* Dataset entries:
★ ★ ★ ★ ★ ★ ★

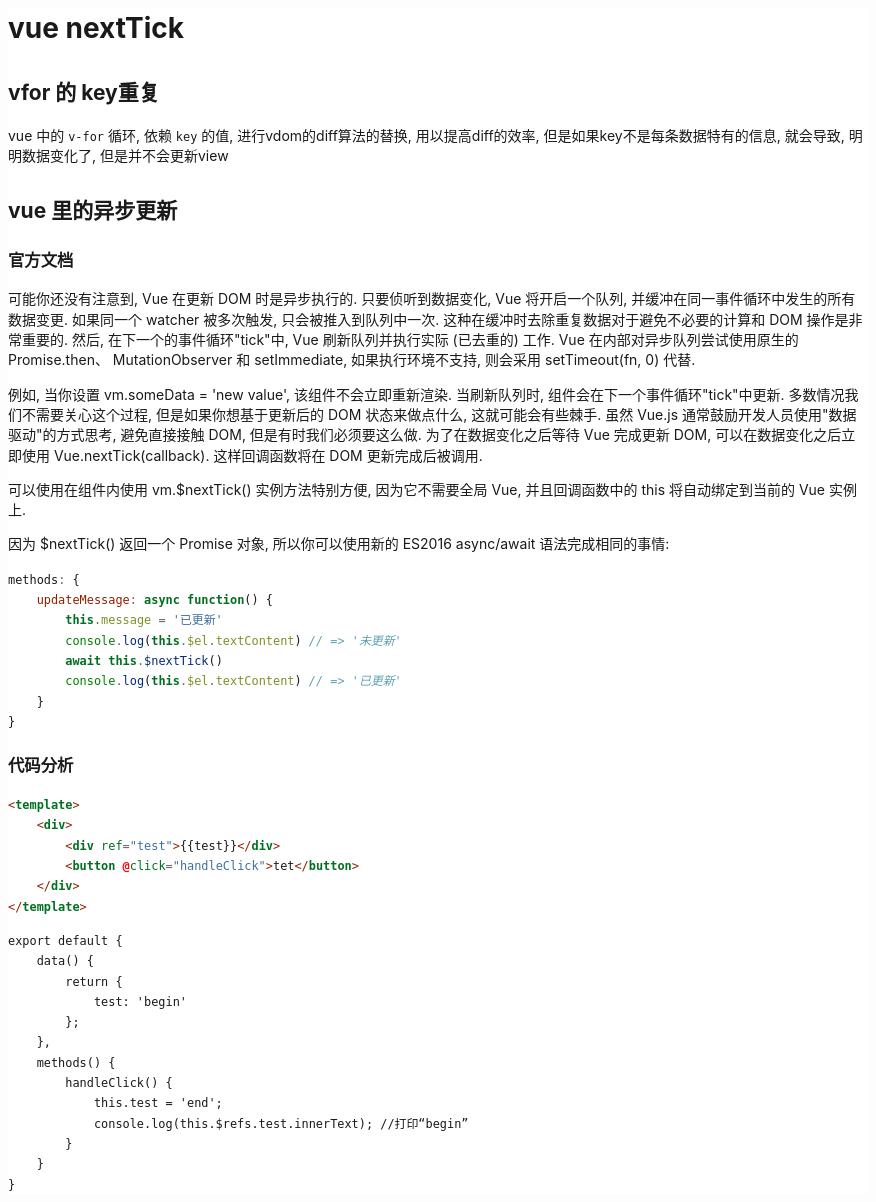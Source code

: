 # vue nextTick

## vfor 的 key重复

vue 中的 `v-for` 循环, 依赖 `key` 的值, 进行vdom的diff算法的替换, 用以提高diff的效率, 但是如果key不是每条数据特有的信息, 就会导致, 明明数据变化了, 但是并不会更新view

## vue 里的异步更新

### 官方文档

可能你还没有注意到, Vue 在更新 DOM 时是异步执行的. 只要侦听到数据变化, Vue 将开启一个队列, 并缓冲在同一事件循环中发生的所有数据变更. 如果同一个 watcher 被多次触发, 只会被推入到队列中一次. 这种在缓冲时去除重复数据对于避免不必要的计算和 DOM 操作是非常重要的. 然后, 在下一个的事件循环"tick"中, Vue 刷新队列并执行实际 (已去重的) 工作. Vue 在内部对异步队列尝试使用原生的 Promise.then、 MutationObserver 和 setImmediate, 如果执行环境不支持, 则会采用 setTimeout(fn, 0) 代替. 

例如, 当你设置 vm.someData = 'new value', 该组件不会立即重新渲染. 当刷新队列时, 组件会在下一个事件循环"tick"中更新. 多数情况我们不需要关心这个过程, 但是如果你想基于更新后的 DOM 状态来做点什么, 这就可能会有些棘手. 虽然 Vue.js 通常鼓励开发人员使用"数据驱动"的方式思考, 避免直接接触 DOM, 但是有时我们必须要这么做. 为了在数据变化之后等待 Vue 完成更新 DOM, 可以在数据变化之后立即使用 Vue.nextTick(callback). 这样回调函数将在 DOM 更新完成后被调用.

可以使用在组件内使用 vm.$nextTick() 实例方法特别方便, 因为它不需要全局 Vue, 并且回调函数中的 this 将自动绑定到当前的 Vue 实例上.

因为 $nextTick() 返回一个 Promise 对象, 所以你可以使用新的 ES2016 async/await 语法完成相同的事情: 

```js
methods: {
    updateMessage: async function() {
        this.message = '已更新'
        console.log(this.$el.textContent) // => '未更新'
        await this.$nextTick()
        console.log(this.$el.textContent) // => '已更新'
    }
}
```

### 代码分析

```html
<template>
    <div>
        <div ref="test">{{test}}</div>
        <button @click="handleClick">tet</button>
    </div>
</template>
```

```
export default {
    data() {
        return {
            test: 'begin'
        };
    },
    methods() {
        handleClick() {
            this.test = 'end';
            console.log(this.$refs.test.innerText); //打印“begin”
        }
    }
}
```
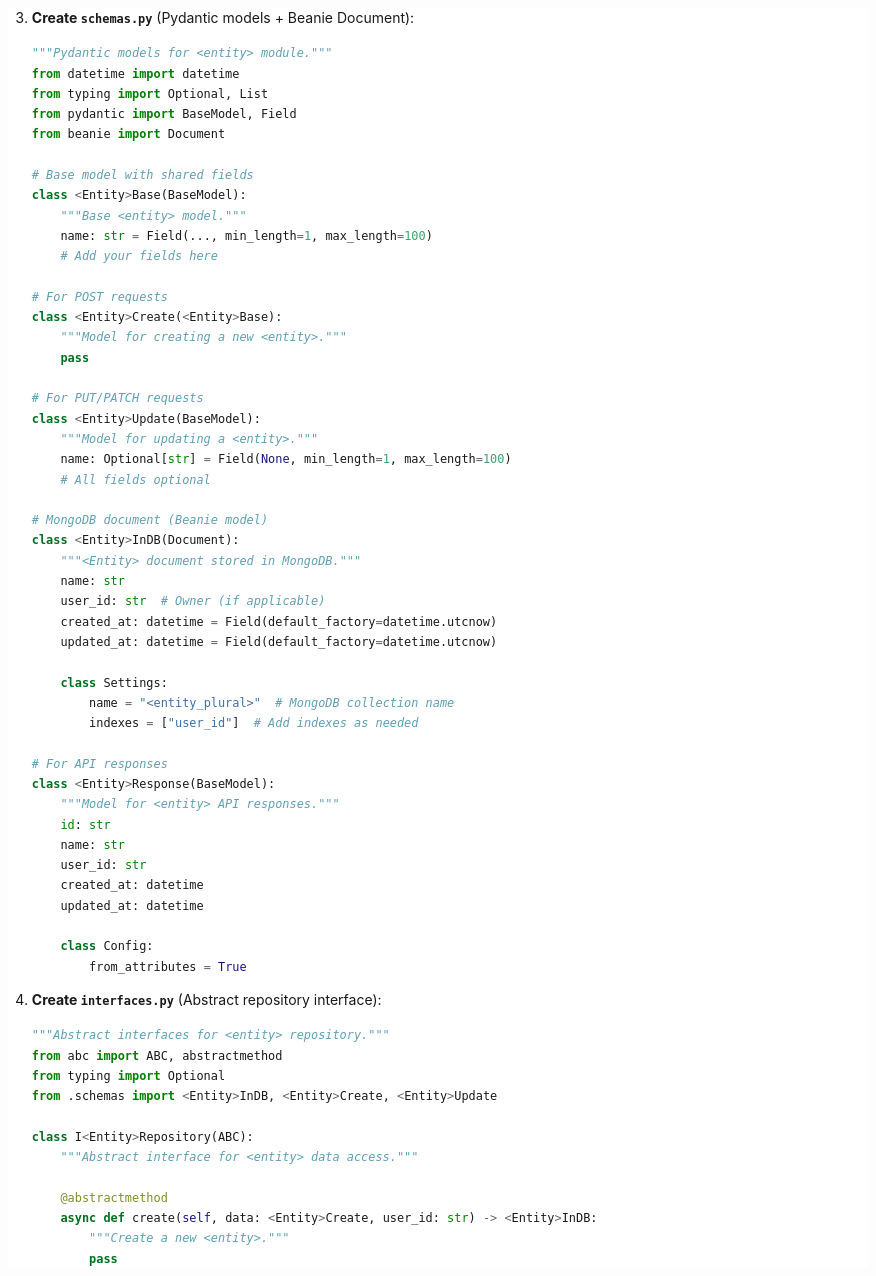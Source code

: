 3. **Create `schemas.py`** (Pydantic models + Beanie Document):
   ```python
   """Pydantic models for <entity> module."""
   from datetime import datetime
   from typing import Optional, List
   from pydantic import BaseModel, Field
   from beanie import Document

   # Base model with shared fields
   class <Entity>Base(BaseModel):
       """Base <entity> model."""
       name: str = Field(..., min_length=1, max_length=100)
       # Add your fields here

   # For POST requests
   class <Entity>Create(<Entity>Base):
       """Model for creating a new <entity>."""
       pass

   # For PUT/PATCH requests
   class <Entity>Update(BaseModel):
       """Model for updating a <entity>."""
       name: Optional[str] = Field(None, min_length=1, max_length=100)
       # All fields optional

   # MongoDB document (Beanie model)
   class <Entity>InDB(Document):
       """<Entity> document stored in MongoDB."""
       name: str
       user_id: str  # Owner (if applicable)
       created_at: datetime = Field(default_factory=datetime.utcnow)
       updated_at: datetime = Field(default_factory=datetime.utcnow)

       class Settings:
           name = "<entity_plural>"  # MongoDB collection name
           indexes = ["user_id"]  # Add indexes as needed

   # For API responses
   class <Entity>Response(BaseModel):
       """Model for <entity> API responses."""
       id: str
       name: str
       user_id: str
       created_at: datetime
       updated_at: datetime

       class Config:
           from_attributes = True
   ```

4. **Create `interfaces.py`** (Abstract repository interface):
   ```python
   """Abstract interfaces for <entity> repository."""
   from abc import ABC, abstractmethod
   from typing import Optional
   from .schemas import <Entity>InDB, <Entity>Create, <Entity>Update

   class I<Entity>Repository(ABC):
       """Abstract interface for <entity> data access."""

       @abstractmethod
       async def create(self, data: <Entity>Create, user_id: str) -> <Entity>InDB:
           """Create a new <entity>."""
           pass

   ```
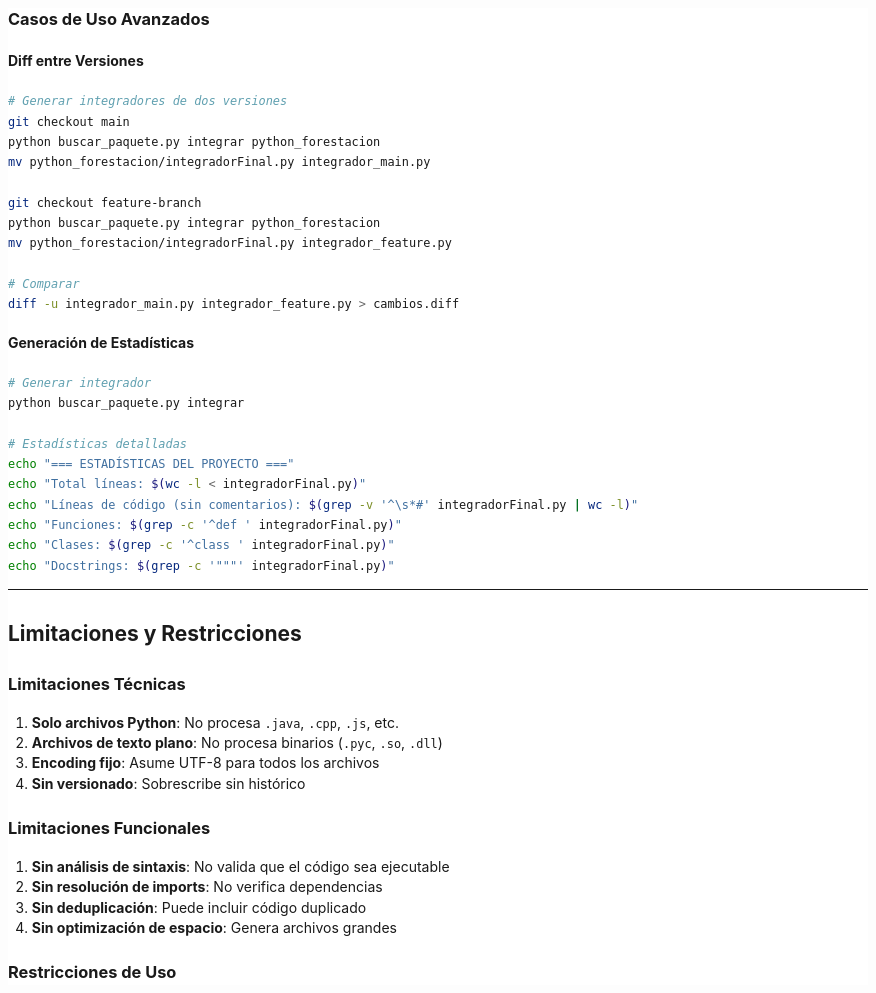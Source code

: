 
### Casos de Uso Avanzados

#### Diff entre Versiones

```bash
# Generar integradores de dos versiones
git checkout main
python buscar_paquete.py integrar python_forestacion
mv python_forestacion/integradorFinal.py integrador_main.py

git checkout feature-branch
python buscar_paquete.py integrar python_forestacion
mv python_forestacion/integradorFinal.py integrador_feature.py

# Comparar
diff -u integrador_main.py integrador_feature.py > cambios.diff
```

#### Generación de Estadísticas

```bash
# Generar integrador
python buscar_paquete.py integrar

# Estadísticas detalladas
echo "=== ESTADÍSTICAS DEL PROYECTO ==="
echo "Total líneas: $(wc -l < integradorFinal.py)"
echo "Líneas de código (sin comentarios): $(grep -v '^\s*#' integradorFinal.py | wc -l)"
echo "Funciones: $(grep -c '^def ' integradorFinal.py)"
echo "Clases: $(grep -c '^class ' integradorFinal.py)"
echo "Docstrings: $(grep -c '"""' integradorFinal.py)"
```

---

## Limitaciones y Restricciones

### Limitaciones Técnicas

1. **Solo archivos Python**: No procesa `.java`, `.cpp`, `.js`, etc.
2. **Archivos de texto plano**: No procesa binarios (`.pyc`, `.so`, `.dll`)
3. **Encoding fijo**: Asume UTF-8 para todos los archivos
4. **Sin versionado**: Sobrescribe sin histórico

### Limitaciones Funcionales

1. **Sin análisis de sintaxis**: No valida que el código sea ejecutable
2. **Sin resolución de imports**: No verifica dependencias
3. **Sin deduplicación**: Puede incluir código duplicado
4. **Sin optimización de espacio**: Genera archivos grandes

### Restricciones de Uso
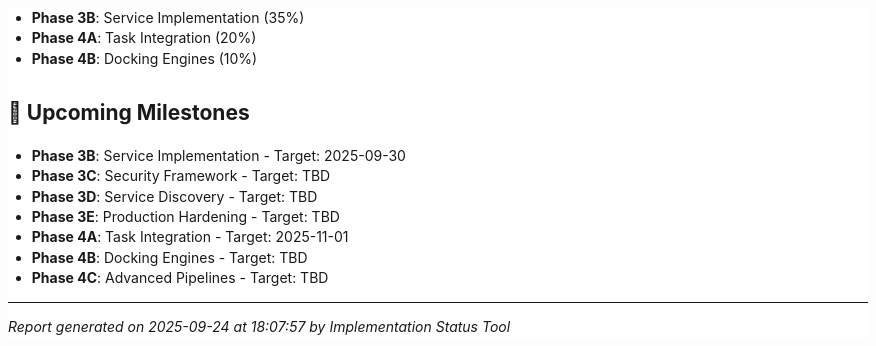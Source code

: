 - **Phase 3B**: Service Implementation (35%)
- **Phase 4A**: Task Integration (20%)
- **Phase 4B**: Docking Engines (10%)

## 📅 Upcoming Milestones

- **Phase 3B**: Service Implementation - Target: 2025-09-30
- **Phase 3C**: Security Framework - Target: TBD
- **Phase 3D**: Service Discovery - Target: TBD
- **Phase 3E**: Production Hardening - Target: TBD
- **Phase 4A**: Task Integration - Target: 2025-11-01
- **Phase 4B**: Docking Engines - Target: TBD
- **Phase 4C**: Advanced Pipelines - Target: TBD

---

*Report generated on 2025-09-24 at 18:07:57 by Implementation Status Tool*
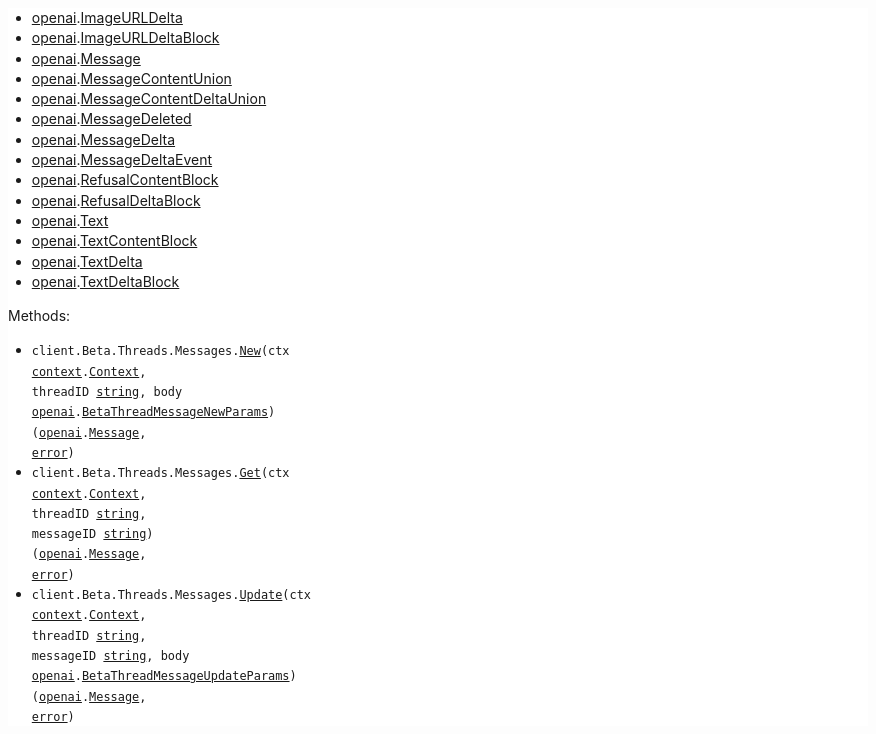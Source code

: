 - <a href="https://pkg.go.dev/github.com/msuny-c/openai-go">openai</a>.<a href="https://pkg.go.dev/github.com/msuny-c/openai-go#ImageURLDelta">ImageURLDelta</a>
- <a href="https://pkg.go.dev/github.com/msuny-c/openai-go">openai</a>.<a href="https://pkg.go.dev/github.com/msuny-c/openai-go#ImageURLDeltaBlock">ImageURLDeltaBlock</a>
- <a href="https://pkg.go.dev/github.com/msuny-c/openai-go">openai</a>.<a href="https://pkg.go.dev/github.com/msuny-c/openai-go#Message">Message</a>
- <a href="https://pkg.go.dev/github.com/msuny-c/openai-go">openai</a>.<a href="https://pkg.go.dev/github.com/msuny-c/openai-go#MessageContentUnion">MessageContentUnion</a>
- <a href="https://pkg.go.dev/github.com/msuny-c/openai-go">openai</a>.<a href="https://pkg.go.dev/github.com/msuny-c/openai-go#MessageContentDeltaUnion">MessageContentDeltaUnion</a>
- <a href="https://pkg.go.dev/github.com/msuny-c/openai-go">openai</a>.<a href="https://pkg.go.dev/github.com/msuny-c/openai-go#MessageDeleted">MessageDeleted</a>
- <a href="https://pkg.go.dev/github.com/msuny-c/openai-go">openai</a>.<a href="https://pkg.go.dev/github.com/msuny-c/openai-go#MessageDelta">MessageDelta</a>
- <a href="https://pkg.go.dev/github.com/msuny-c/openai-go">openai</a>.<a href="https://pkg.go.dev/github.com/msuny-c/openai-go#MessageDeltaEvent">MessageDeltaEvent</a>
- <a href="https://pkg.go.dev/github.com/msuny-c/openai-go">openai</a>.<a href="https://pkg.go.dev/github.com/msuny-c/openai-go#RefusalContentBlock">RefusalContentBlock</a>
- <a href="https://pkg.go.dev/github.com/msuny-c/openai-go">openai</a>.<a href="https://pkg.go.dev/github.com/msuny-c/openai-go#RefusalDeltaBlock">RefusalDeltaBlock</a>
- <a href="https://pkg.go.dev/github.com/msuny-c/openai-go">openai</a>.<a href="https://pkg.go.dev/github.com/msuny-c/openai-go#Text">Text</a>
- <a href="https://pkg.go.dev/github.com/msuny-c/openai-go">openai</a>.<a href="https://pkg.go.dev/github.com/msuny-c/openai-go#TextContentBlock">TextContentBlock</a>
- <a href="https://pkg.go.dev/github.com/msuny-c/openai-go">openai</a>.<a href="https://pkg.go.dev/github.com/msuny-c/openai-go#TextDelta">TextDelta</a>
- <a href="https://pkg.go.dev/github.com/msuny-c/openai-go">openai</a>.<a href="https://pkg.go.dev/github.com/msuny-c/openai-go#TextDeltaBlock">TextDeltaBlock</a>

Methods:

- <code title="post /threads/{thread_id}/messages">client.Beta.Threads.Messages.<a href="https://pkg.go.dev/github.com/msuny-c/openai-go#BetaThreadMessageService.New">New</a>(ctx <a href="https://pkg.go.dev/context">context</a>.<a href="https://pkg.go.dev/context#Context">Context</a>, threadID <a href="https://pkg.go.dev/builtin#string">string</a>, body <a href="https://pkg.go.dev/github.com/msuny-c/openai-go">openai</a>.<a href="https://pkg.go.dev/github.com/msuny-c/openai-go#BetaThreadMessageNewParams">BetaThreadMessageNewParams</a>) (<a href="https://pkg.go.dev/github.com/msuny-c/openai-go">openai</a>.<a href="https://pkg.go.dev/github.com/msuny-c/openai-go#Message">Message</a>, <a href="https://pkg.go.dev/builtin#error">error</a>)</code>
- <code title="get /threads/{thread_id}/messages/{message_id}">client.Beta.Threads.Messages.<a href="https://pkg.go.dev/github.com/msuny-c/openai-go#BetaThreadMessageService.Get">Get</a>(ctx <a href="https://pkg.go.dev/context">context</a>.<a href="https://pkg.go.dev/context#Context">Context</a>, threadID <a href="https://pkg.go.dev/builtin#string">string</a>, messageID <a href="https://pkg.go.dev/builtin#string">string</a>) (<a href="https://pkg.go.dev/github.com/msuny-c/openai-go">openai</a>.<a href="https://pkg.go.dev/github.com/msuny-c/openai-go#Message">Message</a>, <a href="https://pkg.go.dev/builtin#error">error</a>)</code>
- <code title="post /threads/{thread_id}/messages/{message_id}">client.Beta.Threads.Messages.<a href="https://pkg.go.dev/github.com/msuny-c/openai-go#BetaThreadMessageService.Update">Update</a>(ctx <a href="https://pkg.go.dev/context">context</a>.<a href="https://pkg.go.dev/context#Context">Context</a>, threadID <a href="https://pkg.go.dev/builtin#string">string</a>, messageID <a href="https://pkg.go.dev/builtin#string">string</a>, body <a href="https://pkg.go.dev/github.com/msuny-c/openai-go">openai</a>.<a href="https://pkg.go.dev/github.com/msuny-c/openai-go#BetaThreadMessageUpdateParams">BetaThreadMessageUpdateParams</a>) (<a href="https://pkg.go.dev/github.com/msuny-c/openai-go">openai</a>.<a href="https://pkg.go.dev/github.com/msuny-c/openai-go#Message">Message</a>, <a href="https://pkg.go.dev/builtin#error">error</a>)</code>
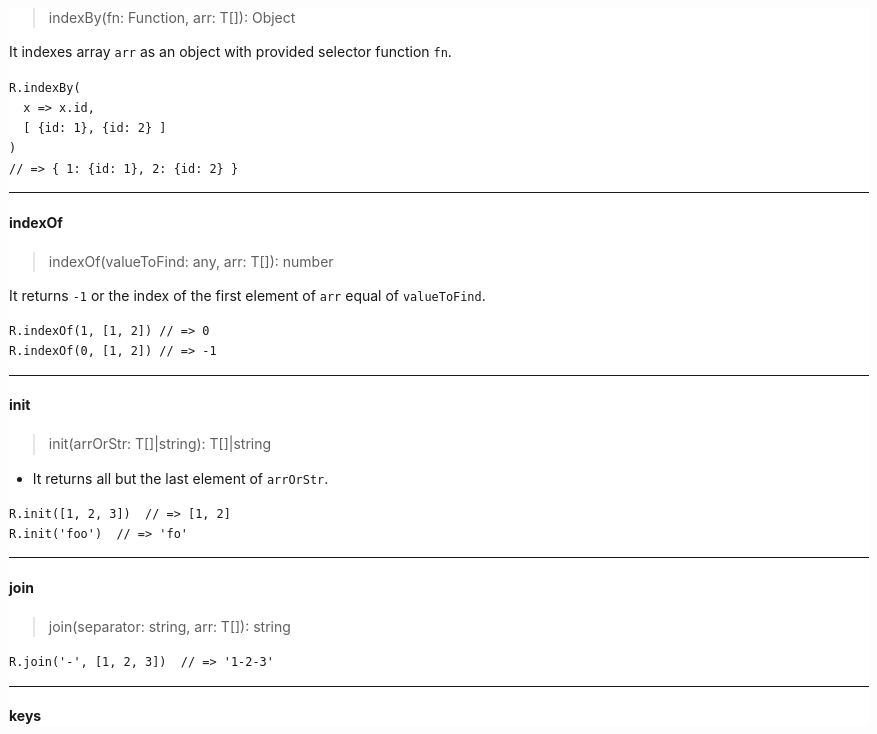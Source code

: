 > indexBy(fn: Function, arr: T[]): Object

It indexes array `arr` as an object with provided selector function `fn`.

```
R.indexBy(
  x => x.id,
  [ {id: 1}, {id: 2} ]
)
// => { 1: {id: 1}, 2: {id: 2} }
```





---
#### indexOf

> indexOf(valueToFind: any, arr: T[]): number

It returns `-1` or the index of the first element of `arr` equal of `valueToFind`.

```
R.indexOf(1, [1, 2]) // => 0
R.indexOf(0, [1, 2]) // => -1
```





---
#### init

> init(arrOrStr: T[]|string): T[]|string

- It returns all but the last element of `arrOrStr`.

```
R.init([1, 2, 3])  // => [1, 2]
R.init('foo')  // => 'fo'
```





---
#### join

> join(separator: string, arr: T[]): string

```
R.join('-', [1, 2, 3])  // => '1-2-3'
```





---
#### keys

★ ★ ★ ★ ★ ★ ★

* What needs to be done: From the data above, copy each line that holds "requests".

* Response for this exercise:
   # For POST requests
   # For PUT/PATCH requests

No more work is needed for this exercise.